I am planning to run a killing assay on liquid medium and infect around 20 hermaphrodites (C. elegans N2) with different pathogens. Here is my question: the killing assay will extend over the generation time of the worm so that new progeny may interfere with the counting of surviving nematodes…how can I overcome this problem? I also concern that some nematods killing is due to internal hatching and this may affect my results.

Does anyone have any advice or trick that can help me?
Thanks a lot

The simplest solution is to just transfer your animals every day or two as long as they’re laying eggs (depending on the rate of development under your assay conditions). However that can be very labor intensive, and if you’re not careful you can injure animals as you pick transfer them repeatedly.

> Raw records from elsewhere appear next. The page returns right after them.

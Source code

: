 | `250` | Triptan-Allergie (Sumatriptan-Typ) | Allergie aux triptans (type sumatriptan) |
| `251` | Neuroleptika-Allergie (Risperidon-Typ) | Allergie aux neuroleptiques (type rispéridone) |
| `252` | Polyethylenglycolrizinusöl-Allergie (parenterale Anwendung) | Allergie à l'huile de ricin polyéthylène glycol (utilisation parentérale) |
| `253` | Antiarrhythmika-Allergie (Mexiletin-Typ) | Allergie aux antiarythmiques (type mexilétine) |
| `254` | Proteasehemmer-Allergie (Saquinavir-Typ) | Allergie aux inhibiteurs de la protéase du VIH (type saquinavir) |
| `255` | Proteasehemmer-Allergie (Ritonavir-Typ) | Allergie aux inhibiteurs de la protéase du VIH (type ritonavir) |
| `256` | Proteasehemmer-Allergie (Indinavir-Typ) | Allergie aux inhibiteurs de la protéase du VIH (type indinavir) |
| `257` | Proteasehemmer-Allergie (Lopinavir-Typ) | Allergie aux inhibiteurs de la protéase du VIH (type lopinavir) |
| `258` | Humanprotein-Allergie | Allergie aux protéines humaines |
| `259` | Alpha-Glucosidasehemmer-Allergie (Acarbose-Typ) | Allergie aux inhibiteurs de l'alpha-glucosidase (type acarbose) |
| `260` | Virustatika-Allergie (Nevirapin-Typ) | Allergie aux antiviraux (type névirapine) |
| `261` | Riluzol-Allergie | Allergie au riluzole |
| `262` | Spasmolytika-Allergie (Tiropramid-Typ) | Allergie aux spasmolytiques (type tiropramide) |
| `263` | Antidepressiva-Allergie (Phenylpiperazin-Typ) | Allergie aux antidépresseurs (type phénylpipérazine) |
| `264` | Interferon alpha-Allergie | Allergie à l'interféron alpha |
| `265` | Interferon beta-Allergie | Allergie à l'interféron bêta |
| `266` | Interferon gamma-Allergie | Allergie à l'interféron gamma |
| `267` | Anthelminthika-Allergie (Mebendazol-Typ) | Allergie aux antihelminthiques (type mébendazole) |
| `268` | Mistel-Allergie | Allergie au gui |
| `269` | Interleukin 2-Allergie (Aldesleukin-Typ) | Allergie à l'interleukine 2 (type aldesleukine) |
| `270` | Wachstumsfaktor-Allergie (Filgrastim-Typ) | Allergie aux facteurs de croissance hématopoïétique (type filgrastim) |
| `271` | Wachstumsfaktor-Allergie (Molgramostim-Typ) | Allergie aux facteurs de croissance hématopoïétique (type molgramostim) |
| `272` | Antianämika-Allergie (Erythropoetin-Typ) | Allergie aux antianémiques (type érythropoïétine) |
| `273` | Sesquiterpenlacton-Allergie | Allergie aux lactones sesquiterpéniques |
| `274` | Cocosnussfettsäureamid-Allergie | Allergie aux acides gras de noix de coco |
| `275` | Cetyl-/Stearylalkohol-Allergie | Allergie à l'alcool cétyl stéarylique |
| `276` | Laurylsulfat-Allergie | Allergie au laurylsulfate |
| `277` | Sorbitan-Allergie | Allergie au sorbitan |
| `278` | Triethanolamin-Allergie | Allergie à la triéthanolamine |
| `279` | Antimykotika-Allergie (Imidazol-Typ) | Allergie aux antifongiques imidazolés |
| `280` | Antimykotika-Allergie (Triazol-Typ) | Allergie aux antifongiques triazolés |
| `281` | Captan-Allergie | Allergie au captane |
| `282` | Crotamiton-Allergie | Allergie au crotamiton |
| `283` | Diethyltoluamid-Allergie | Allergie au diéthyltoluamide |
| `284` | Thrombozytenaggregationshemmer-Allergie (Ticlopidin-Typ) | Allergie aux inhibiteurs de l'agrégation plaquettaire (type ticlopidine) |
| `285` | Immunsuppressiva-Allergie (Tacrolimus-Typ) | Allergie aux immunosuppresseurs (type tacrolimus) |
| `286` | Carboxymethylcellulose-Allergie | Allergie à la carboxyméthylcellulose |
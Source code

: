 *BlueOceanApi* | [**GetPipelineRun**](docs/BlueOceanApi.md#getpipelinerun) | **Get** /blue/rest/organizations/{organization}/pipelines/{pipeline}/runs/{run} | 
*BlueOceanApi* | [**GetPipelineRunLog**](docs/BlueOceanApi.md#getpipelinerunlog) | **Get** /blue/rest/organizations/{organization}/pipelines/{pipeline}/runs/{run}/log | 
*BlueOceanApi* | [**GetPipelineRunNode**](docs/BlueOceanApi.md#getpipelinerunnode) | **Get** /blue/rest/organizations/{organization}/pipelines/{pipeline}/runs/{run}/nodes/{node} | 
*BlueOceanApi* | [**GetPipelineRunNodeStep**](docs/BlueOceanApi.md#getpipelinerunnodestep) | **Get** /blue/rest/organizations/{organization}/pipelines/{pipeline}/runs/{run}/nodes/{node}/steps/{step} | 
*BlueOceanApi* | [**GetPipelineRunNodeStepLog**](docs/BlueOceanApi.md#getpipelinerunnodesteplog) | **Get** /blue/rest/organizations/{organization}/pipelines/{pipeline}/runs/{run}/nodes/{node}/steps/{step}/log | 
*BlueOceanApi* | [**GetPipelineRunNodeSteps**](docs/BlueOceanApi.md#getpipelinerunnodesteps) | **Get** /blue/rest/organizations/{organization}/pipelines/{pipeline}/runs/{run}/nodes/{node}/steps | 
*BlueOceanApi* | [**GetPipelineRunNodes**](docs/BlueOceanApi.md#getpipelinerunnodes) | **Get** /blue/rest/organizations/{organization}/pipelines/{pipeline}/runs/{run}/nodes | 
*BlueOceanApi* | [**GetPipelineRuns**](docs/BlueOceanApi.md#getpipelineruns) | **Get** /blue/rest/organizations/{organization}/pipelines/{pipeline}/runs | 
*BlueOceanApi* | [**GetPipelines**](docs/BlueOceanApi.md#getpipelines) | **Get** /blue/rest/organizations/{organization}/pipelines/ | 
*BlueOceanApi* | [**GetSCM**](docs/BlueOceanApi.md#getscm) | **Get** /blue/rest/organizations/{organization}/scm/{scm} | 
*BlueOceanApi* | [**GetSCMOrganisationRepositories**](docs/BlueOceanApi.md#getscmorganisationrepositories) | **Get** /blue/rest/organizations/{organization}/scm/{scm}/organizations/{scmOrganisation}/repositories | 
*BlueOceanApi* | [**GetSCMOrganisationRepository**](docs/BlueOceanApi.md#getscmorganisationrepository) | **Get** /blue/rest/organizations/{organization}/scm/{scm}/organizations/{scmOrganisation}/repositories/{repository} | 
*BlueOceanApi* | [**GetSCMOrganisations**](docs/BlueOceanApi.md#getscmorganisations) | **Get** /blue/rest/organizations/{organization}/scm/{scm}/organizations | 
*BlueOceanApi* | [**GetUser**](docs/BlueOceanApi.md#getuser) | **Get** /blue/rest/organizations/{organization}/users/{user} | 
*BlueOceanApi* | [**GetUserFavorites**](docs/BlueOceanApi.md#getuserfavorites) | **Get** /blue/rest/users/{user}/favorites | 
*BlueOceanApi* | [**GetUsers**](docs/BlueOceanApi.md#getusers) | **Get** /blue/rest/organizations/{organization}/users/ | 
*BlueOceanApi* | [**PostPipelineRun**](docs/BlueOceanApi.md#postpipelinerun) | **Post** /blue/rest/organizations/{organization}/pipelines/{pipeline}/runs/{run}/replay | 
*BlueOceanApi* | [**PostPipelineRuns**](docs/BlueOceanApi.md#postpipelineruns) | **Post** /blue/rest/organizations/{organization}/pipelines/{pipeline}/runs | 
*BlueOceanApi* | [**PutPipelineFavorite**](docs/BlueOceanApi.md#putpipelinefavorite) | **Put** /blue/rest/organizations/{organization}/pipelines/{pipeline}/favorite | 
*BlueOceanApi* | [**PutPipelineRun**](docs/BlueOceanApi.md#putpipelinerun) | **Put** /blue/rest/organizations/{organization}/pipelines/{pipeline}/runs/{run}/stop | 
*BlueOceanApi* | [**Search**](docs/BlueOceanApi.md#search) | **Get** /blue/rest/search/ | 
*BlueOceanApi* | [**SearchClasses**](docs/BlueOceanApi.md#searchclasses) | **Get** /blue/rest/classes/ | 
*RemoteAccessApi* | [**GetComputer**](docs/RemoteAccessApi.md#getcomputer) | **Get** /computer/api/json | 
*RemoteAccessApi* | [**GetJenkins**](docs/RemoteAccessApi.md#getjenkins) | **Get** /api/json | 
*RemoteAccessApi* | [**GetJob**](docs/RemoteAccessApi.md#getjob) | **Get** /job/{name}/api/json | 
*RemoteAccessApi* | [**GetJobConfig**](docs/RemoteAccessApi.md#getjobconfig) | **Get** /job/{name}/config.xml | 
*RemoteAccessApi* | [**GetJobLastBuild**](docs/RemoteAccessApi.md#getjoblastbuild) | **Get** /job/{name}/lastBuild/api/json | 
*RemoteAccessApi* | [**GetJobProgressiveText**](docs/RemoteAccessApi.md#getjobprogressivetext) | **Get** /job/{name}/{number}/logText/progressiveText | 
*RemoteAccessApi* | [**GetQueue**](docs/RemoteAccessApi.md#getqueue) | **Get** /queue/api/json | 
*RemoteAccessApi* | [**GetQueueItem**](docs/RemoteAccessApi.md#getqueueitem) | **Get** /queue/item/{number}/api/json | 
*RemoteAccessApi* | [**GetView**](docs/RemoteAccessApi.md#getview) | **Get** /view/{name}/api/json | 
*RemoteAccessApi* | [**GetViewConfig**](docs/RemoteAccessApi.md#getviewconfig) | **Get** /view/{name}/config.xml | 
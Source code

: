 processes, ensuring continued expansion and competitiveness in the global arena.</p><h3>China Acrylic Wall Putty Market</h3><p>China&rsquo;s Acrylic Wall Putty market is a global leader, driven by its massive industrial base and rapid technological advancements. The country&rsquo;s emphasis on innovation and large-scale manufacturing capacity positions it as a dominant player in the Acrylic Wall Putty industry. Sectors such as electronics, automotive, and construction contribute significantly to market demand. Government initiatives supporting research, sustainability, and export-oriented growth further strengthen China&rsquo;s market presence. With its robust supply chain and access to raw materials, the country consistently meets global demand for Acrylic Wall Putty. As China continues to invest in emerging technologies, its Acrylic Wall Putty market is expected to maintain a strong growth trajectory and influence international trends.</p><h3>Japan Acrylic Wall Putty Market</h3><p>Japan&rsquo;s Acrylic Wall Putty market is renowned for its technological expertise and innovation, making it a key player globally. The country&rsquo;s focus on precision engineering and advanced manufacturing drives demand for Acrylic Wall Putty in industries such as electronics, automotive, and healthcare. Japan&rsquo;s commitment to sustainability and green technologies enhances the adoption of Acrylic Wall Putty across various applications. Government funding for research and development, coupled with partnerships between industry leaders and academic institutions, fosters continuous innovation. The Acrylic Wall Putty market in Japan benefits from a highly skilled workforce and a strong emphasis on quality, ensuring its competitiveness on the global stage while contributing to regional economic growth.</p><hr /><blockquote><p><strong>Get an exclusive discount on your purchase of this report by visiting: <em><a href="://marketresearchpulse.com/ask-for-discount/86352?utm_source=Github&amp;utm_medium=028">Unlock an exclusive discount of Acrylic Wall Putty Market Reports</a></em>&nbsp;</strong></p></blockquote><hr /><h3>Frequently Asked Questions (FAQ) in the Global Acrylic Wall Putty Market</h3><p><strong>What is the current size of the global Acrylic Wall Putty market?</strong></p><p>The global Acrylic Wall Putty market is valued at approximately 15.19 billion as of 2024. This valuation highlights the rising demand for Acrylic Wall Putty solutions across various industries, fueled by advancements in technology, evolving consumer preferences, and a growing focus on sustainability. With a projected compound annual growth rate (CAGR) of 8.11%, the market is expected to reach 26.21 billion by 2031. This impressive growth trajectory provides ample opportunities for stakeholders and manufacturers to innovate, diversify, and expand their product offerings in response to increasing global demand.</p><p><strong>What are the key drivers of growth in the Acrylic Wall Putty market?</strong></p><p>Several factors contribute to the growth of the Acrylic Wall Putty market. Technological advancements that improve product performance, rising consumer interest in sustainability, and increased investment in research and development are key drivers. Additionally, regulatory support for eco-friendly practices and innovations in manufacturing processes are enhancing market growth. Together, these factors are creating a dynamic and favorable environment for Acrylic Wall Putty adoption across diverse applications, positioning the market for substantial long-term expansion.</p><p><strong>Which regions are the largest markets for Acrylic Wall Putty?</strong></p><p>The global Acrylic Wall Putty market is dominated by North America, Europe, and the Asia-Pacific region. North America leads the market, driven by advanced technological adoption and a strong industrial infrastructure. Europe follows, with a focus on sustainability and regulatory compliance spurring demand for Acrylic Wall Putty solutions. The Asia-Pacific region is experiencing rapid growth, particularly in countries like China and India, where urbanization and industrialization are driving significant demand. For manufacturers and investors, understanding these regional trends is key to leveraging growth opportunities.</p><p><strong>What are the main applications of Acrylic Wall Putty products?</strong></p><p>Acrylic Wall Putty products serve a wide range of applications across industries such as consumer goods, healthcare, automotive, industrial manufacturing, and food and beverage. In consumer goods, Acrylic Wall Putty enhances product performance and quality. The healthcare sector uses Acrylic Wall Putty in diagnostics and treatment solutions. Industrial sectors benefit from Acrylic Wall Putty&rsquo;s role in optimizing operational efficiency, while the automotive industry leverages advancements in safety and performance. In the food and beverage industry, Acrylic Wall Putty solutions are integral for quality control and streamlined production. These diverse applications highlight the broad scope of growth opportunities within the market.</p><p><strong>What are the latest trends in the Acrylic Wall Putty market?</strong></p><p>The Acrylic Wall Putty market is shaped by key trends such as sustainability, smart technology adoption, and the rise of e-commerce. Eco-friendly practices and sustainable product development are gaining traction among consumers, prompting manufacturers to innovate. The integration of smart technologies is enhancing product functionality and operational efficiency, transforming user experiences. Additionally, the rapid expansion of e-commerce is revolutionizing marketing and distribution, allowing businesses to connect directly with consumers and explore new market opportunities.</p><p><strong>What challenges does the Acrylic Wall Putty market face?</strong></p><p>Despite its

Alternatively, FUDR is a chemical commonly used in the aging field to accomplish what you want. It blocks development and embryo formation in adults. Usually the way I use it I’ll egg prep my genotype of interest to plates without FUDR, and transfer them as late L4s or young adults to plates with FUDR. An earlier transfer can result in arrested larvae or adults with morphological defects. In my hands, putting gravid adults on FUDR increases bagging, and you get lots of arrested L1s on the plate (which may or may not be ignorable…)

However, there are increasing anecdotal reports that FUDR has some other effects; in particular I’ve heard that FUDR causes burst vulva in certain genotypes, and some assays can have different results with or without FUDR. FUDR might also inhibit the growth of your pathogens. It’s also fairly expensive – $700/gram if I recall correctly.

If I were you, I’d use FUDR, but only after running a few experiments to confirm that FUDR isn’t doing anything weird in your assay. Then, after you’ve tested all of your pathogens, repeat the most interesting experiments without FUDR.

In aging experiments, I censor animals that die by some unusual cause like bagging or a ruptured vulva (anything that doesn’t look like a natural death from old age, or in your case infection). That does NOT mean that you can simply ignore those animals – when you censor an animal, record it since they still give some information about population survival. Most standard statistical packages have a tool to handle this automatically for you, and if you really want you can figure out how to calculate Kaplan-Meier product-limit survival functions in Excel.

Also, you could consider using a mutant strain that’s sterile or doesn’t develop at 20°. Again, you’d have to validate that your chosen strain doesn’t alter immunity to the sorts of pathogens that you’re interested in.

Thank you very much for helping me eanderson!